> _THE PROBLEM_
When you copy from the entries that follow, take only the lines from the one with "which preserves $\tr(XYZ^T)$." down to the one with "of mixture per", keeping both ends and dropping every picture.

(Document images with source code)
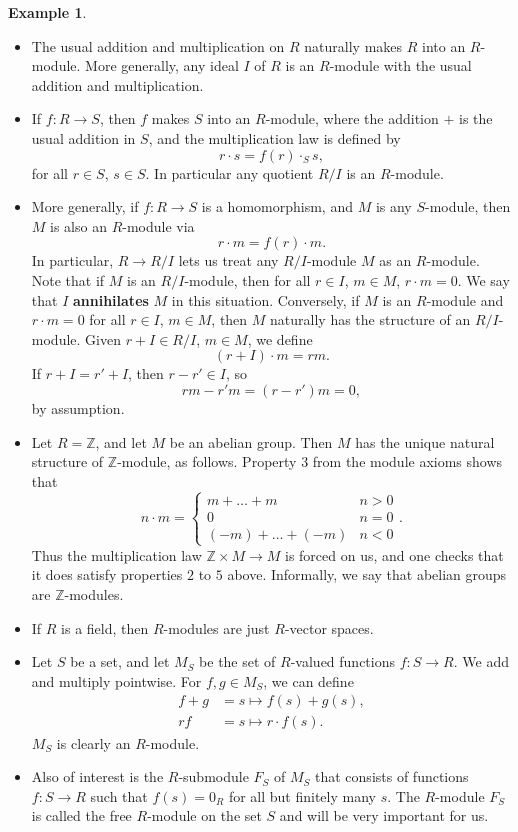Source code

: \documentclass{article}
\newcommand{\Z}{\mathbb{Z}}
\newcommand{\rb}[1]{\left( #1 \right)}
\theoremstyle{definition}\newtheorem{definition}{Definition}[subsection]
\theoremstyle{definition}\newtheorem{remark}[definition]{Remark}
\theoremstyle{definition}\newtheorem*{example}{Example}
\theoremstyle{definition}\newtheorem*{note}{Note}
\begin{document}
\begin{example}
\hfill
\begin{itemize}
\item The usual addition and multiplication on $ R $ naturally makes $ R $ into an $ R $-module. More generally, any ideal $ I $ of $ R $ is an $ R $-module with the usual addition and multiplication.
\item If $ f : R \to S $, then $ f $ makes $ S $ into an $ R $-module, where the addition $ + $ is the usual addition in $ S $, and the multiplication law is defined by
$$ r \cdot s = f\rb{r} \cdot_S s, $$
for all $ r \in S $, $ s \in S $. In particular any quotient $ R / I $ is an $ R $-module.
\item More generally, if $ f : R \to S $ is a homomorphism, and $ M $ is any $ S $-module, then $ M $ is also an $ R $-module via
$$ r \cdot m = f\rb{r} \cdot m. $$
In particular, $ R \to R / I $ lets us treat any $ R / I $-module $ M $ as an $ R $-module. Note that if $ M $ is an $ R / I $-module, then for all $ r \in I $, $ m \in M $, $ r \cdot m = 0 $. We say that $ I $ \textbf{annihilates} $ M $ in this situation. Conversely, if $ M $ is an $ R $-module and $ r \cdot m = 0 $ for all $ r \in I $, $ m \in M $, then $ M $ naturally has the structure of an $ R / I $-module. Given $ r + I \in R / I $, $ m \in M $, we define
$$ \rb{r + I} \cdot m = rm. $$
If $ r + I = r' + I $, then $ r - r' \in I $, so
$$ rm - r'm = \rb{r - r'}m = 0, $$
by assumption.
\item Let $ R = \Z $, and let $ M $ be an abelian group. Then $ M $ has the unique natural structure of $ \Z $-module, as follows. Property $ 3 $ from the module axioms shows that
$$ n \cdot m = \begin{cases}
m + \dots + m & n > 0 \\
0 & n = 0 \\
\rb{-m} + \dots + \rb{-m} & n < 0
\end{cases}. $$
Thus the multiplication law $ \Z \times M \to M $ is forced on us, and one checks that it does satisfy properties $ 2 $ to $ 5 $ above. Informally, we say that abelian groups are $ \Z $-modules.
\item If $ R $ is a field, then $ R $-modules are just $ R $-vector spaces.
\item Let $ S $ be a set, and let $ M_S $ be the set of $ R $-valued functions $ f : S \to R $. We add and multiply pointwise. For $ f, g \in M_S $, we can define
\begin{align*}
f + g & = s \mapsto f\rb{s} + g\rb{s}, \\
rf & = s \mapsto r \cdot f\rb{s}.
\end{align*}
$ M_S $ is clearly an $ R $-module.
\item Also of interest is the $ R $-submodule $ F_S $ of $ M_S $ that consists of functions $ f : S \to R $ such that $ f\rb{s} = 0_R $ for all but finitely many $ s $. The $ R $-module $ F_S $ is called the free $ R $-module on the set $ S $ and will be very important for us.
\end{itemize}
\end{example}
\end{document}
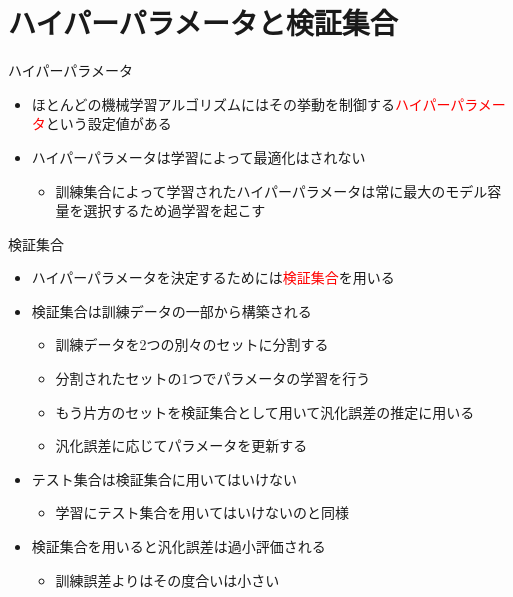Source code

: \documentclass[dvipdfmx, 10pt]{beamer}
\begin{document}

\section{ハイパーパラメータと検証集合}


\begin{frame}{ハイパーパラメータ}
  \begin{itemize}
    \item ほとんどの機械学習アルゴリズムにはその挙動を制御する\textcolor{red}{ハイパーパラメータ}という設定値がある
    \item ハイパーパラメータは学習によって最適化はされない
    \begin{itemize}
      \item 訓練集合によって学習されたハイパーパラメータは常に最大のモデル容量を選択するため過学習を起こす
    \end{itemize}
  \end{itemize}
\end{frame}


\begin{frame}{検証集合}
  \begin{itemize}
    \item ハイパーパラメータを決定するためには\textcolor{red}{検証集合}を用いる
    \item 検証集合は訓練データの一部から構築される
    \begin{itemize}
      \item 訓練データを2つの別々のセットに分割する
      \item 分割されたセットの1つでパラメータの学習を行う
      \item もう片方のセットを検証集合として用いて汎化誤差の推定に用いる
      \item 汎化誤差に応じてパラメータを更新する
    \end{itemize}
    \item テスト集合は検証集合に用いてはいけない
    \begin{itemize}
      \item 学習にテスト集合を用いてはいけないのと同様
    \end{itemize}
    \item 検証集合を用いると汎化誤差は過小評価される
    \begin{itemize}
      \item 訓練誤差よりはその度合いは小さい
    \end{itemize}
  \end{itemize}
\end{frame}
\end{document}
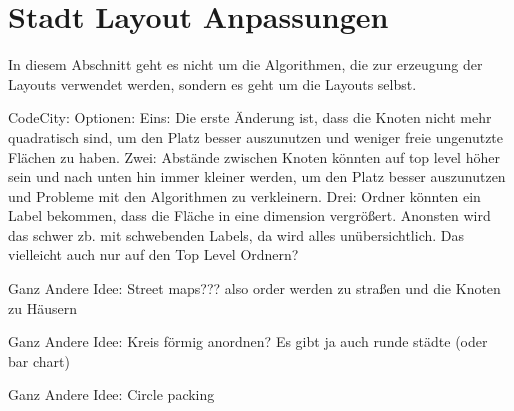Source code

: \section{Stadt Layout Anpassungen} \label{sec:SquarifyLayoutAnpassungen}

In diesem Abschnitt geht es nicht um die Algorithmen, die zur erzeugung der Layouts verwendet werden, sondern es geht um die Layouts selbst. 

CodeCity:
Optionen:
Eins:
Die erste Änderung ist, dass die Knoten nicht mehr quadratisch sind, um den Platz besser auszunutzen und weniger freie ungenutzte Flächen zu haben.
Zwei:
Abstände zwischen Knoten könnten auf top level höher sein und nach unten hin immer kleiner werden, um den Platz besser auszunutzen und Probleme mit den Algorithmen zu verkleinern.
Drei:
Ordner könnten ein Label bekommen, dass die Fläche in eine dimension vergrößert. Anonsten wird das schwer zb. mit schwebenden Labels, da wird alles unübersichtlich. Das vielleicht auch nur auf den Top Level Ordnern?



Ganz Andere Idee:
Street maps???
also order werden zu straßen und die Knoten zu Häusern



Ganz Andere Idee:
Kreis förmig anordnen? Es gibt ja auch runde städte
(oder bar chart)




Ganz Andere Idee:
Circle packing

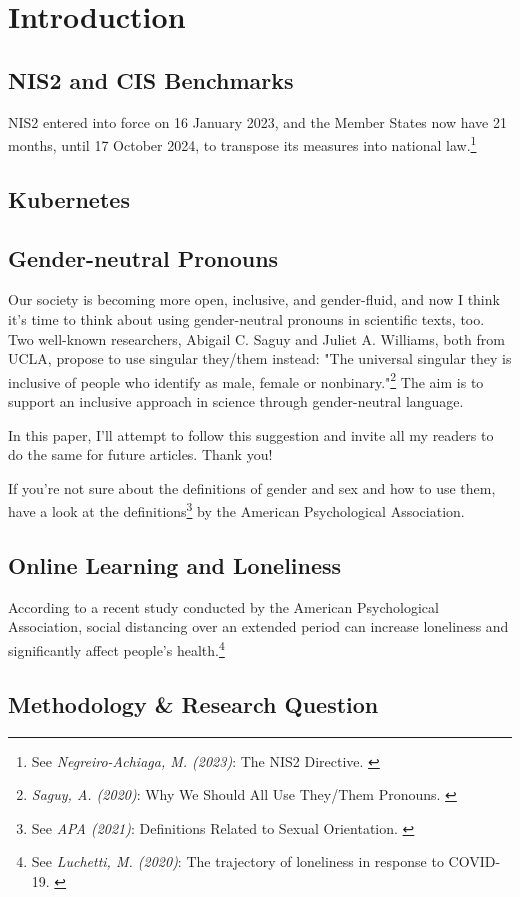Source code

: %
%

\pagebreak
\section{Introduction}

\onehalfspacing

\subsection{NIS2 and CIS Benchmarks}

NIS2 entered into force on 16 January 2023, and the Member States now have 21 months, until 17 October 2024, to transpose its measures into national law.\footnote{See \textit{Negreiro-Achiaga, M. (2023)}: The NIS2 Directive. \cite{nisBrief}}

\subsection{Kubernetes}

\subsection{Gender-neutral Pronouns}

Our society is becoming more open, inclusive, and gender-fluid, and now I think it's time to think about using gender-neutral pronouns in scientific texts, too. Two well-known researchers, Abigail C. Saguy and Juliet A. Williams, both from UCLA, propose to use singular they/them instead: "The universal singular they is inclusive of people who identify as male, female or nonbinary."\footnote{\textit{Saguy, A. (2020)}: Why We Should All Use They/Them Pronouns. \cite{pronouns}} The aim is to support an inclusive approach in science through gender-neutral language. 

In this paper, I'll attempt to follow this suggestion and invite all my readers to do the same for future articles. Thank you!

If you're not sure about the definitions of gender and sex and how to use them, have a look at the definitions\footnote{See \textit{APA (2021)}: Definitions Related to Sexual Orientation. \cite{apaDefinitions}} by the American Psychological Association.

\subsection{Online Learning and Loneliness}

According to a recent study conducted by the American Psychological Association, social distancing over an extended period can increase loneliness and significantly affect people's health.\footnote{See \textit{Luchetti, M. (2020)}: The trajectory of loneliness in response to COVID-19. \cite{apaLoneliness}}

\subsection{Methodology \& Research Question}
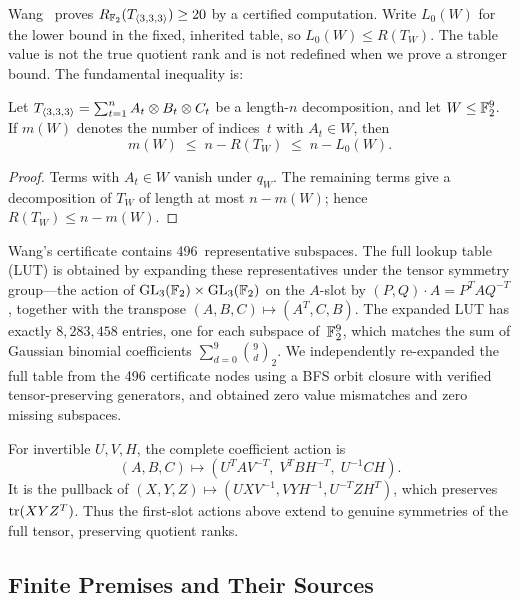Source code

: \documentclass[11pt,a4paper]{article}
\begin{document}
Wang~\cite{wangautomated} proves $R_{\FF}(\Tmmm)\ge20$ by a certified computation. Write $L_0(W)$ for the lower bound in the fixed, inherited table, so $L_0(W)\le R(T_W)$. The table value is not the true quotient rank and is not redefined when we prove a stronger bound. The fundamental inequality is:

\begin{proposition}\label{prop:occupation}
  Let $\Tmmm=\sum_{t=1}^n A_t\otimes B_t\otimes C_t$ be a length-$n$ decomposition, and let $W\le\FF^9$.  If $m(W)$ denotes the number of indices~$t$ with $A_t\in W$, then
  \begin{equation}\label{eq:occ}
    m(W)\;\le\; n-R(T_W)\;\le\;n-L_0(W).
  \end{equation}
\end{proposition}

\begin{proof}
  Terms with $A_t\in W$ vanish under $q_W$. The remaining terms give a decomposition of $T_W$ of length at most $n-m(W)$; hence $R(T_W)\le n-m(W)$.
\end{proof}

Wang's certificate contains 496~representative subspaces.  The full lookup table (LUT) is obtained by expanding these representatives under the tensor symmetry group---the action of $\GL_3(\FF)\times\GL_3(\FF)$ on the $A$-slot by $(P,Q)\cdot A = P^TAQ^{-T}$, together with the transpose $(A,B,C)\mapsto(A^T,C,B)$.  The expanded LUT has exactly $8{,}283{,}458$ entries, one for each subspace of~$\FF^9$, which matches the sum of Gaussian binomial coefficients $\sum_{d=0}^9\binom{9}{d}_2$.  We independently re-expanded the full table from the 496 certificate nodes using a BFS orbit closure with verified tensor-preserving generators, and obtained zero value mismatches and zero missing subspaces.

For invertible $U,V,H$, the complete coefficient action is
\begin{equation}\label{eq:coefficient-action}
 (A,B,C)\longmapsto
 (U^TAV^{-T},\;V^TBH^{-T},\;U^{-1}CH).
\end{equation}
It is the pullback of $(X,Y,Z)\mapsto(UXV^{-1},VYH^{-1},U^{-T}ZH^T)$,
which preserves $\tr(XYZ^T)$. Thus the first-slot actions above extend
to genuine symmetries of the full tensor, preserving quotient ranks.

\subsection{Finite Premises and Their Sources}
\end{document}
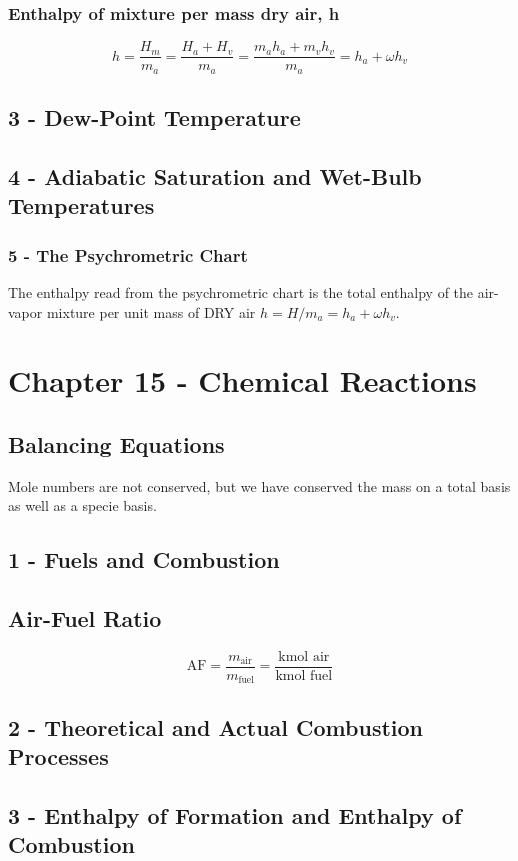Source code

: \documentclass[10pt,landscape]{article}
\begin{document}
\begin{multicols}{3}
\subsubsection{Enthalpy of mixture per mass dry air, h}
\begin{equation}
    h=\frac{H_m}{m_a}=\frac{H_a+H_v}{m_a}=\frac{m_ah_a+m_vh_v}{m_a}=h_a+\omega h_v
\end{equation}
\subsection{3 - Dew-Point Temperature}  
\subsection{4 - Adiabatic Saturation and Wet-Bulb Temperatures}
\subsubsection{5 - The Psychrometric Chart}
\color{red}
The enthalpy read from the psychrometric chart is the total enthalpy of the air-vapor mixture per unit mass of DRY air $h=H/m_a=h_a+\omega h_v$.
\color{black}

\section{Chapter 15 - Chemical Reactions}
\subsection{Balancing Equations}
Mole numbers are not conserved, but we have conserved the mass on a total basis as well as a specie basis.
\subsection{1 - Fuels and Combustion}
\subsection{Air-Fuel Ratio}
\begin{equation}
    \text{AF}=\frac{m_\text{air}}{m_\text{fuel}}=\frac{\text{kmol air}}{\text{kmol fuel}}
\end{equation}
\subsection{2 - Theoretical and Actual Combustion Processes}
\subsection{3 - Enthalpy of Formation and Enthalpy of Combustion}

\end{multicols}
\end{document}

> _RESPONSE AREA_
which preserves $\tr(XYZ^T)$. Thus the first-slot actions above extend
to genuine symmetries of the full tensor, preserving quotient ranks.

\subsection{Finite Premises and Their Sources}
\end{document}
Source code

: \documentclass[10pt,landscape]{article}
\begin{document}
\begin{multicols}{3}
\subsubsection{Enthalpy of mixture per mass dry air, h}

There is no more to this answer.